Instructions for the task =>
Report each line of the entries that includes "workspace" by copying it.

Stored data:
* * * * *

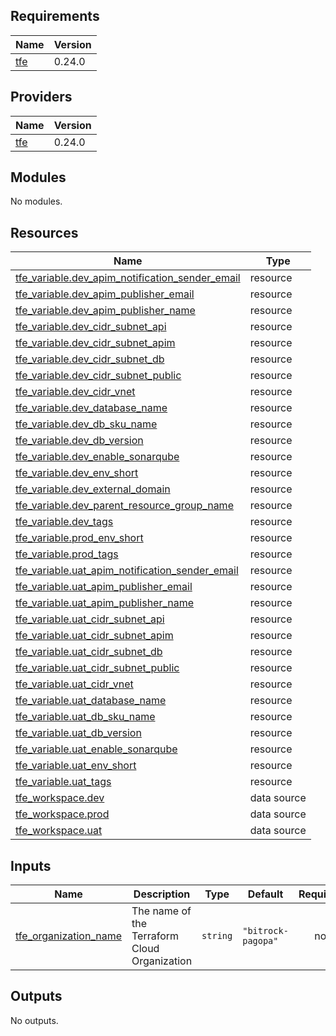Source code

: 
<!-- BEGINNING OF PRE-COMMIT-TERRAFORM DOCS HOOK -->
## Requirements

| Name | Version |
|------|---------|
| <a name="requirement_tfe"></a> [tfe](#requirement\_tfe) | 0.24.0 |

## Providers

| Name | Version |
|------|---------|
| <a name="provider_tfe"></a> [tfe](#provider\_tfe) | 0.24.0 |

## Modules

No modules.

## Resources

| Name | Type |
|------|------|
| [tfe_variable.dev_apim_notification_sender_email](https://registry.terraform.io/providers/hashicorp/tfe/0.24.0/docs/resources/variable) | resource |
| [tfe_variable.dev_apim_publisher_email](https://registry.terraform.io/providers/hashicorp/tfe/0.24.0/docs/resources/variable) | resource |
| [tfe_variable.dev_apim_publisher_name](https://registry.terraform.io/providers/hashicorp/tfe/0.24.0/docs/resources/variable) | resource |
| [tfe_variable.dev_cidr_subnet_api](https://registry.terraform.io/providers/hashicorp/tfe/0.24.0/docs/resources/variable) | resource |
| [tfe_variable.dev_cidr_subnet_apim](https://registry.terraform.io/providers/hashicorp/tfe/0.24.0/docs/resources/variable) | resource |
| [tfe_variable.dev_cidr_subnet_db](https://registry.terraform.io/providers/hashicorp/tfe/0.24.0/docs/resources/variable) | resource |
| [tfe_variable.dev_cidr_subnet_public](https://registry.terraform.io/providers/hashicorp/tfe/0.24.0/docs/resources/variable) | resource |
| [tfe_variable.dev_cidr_vnet](https://registry.terraform.io/providers/hashicorp/tfe/0.24.0/docs/resources/variable) | resource |
| [tfe_variable.dev_database_name](https://registry.terraform.io/providers/hashicorp/tfe/0.24.0/docs/resources/variable) | resource |
| [tfe_variable.dev_db_sku_name](https://registry.terraform.io/providers/hashicorp/tfe/0.24.0/docs/resources/variable) | resource |
| [tfe_variable.dev_db_version](https://registry.terraform.io/providers/hashicorp/tfe/0.24.0/docs/resources/variable) | resource |
| [tfe_variable.dev_enable_sonarqube](https://registry.terraform.io/providers/hashicorp/tfe/0.24.0/docs/resources/variable) | resource |
| [tfe_variable.dev_env_short](https://registry.terraform.io/providers/hashicorp/tfe/0.24.0/docs/resources/variable) | resource |
| [tfe_variable.dev_external_domain](https://registry.terraform.io/providers/hashicorp/tfe/0.24.0/docs/resources/variable) | resource |
| [tfe_variable.dev_parent_resource_group_name](https://registry.terraform.io/providers/hashicorp/tfe/0.24.0/docs/resources/variable) | resource |
| [tfe_variable.dev_tags](https://registry.terraform.io/providers/hashicorp/tfe/0.24.0/docs/resources/variable) | resource |
| [tfe_variable.prod_env_short](https://registry.terraform.io/providers/hashicorp/tfe/0.24.0/docs/resources/variable) | resource |
| [tfe_variable.prod_tags](https://registry.terraform.io/providers/hashicorp/tfe/0.24.0/docs/resources/variable) | resource |
| [tfe_variable.uat_apim_notification_sender_email](https://registry.terraform.io/providers/hashicorp/tfe/0.24.0/docs/resources/variable) | resource |
| [tfe_variable.uat_apim_publisher_email](https://registry.terraform.io/providers/hashicorp/tfe/0.24.0/docs/resources/variable) | resource |
| [tfe_variable.uat_apim_publisher_name](https://registry.terraform.io/providers/hashicorp/tfe/0.24.0/docs/resources/variable) | resource |
| [tfe_variable.uat_cidr_subnet_api](https://registry.terraform.io/providers/hashicorp/tfe/0.24.0/docs/resources/variable) | resource |
| [tfe_variable.uat_cidr_subnet_apim](https://registry.terraform.io/providers/hashicorp/tfe/0.24.0/docs/resources/variable) | resource |
| [tfe_variable.uat_cidr_subnet_db](https://registry.terraform.io/providers/hashicorp/tfe/0.24.0/docs/resources/variable) | resource |
| [tfe_variable.uat_cidr_subnet_public](https://registry.terraform.io/providers/hashicorp/tfe/0.24.0/docs/resources/variable) | resource |
| [tfe_variable.uat_cidr_vnet](https://registry.terraform.io/providers/hashicorp/tfe/0.24.0/docs/resources/variable) | resource |
| [tfe_variable.uat_database_name](https://registry.terraform.io/providers/hashicorp/tfe/0.24.0/docs/resources/variable) | resource |
| [tfe_variable.uat_db_sku_name](https://registry.terraform.io/providers/hashicorp/tfe/0.24.0/docs/resources/variable) | resource |
| [tfe_variable.uat_db_version](https://registry.terraform.io/providers/hashicorp/tfe/0.24.0/docs/resources/variable) | resource |
| [tfe_variable.uat_enable_sonarqube](https://registry.terraform.io/providers/hashicorp/tfe/0.24.0/docs/resources/variable) | resource |
| [tfe_variable.uat_env_short](https://registry.terraform.io/providers/hashicorp/tfe/0.24.0/docs/resources/variable) | resource |
| [tfe_variable.uat_tags](https://registry.terraform.io/providers/hashicorp/tfe/0.24.0/docs/resources/variable) | resource |
| [tfe_workspace.dev](https://registry.terraform.io/providers/hashicorp/tfe/0.24.0/docs/data-sources/workspace) | data source |
| [tfe_workspace.prod](https://registry.terraform.io/providers/hashicorp/tfe/0.24.0/docs/data-sources/workspace) | data source |
| [tfe_workspace.uat](https://registry.terraform.io/providers/hashicorp/tfe/0.24.0/docs/data-sources/workspace) | data source |

## Inputs

| Name | Description | Type | Default | Required |
|------|-------------|------|---------|:--------:|
| <a name="input_tfe_organization_name"></a> [tfe\_organization\_name](#input\_tfe\_organization\_name) | The name of the Terraform Cloud Organization | `string` | `"bitrock-pagopa"` | no |

## Outputs

No outputs.
<!-- END OF PRE-COMMIT-TERRAFORM DOCS HOOK -->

* * * * *

Answer =>
| [tfe_workspace.dev](https://registry.terraform.io/providers/hashicorp/tfe/0.24.0/docs/data-sources/workspace) | data source |
| [tfe_workspace.prod](https://registry.terraform.io/providers/hashicorp/tfe/0.24.0/docs/data-sources/workspace) | data source |
| [tfe_workspace.uat](https://registry.terraform.io/providers/hashicorp/tfe/0.24.0/docs/data-sources/workspace) | data source |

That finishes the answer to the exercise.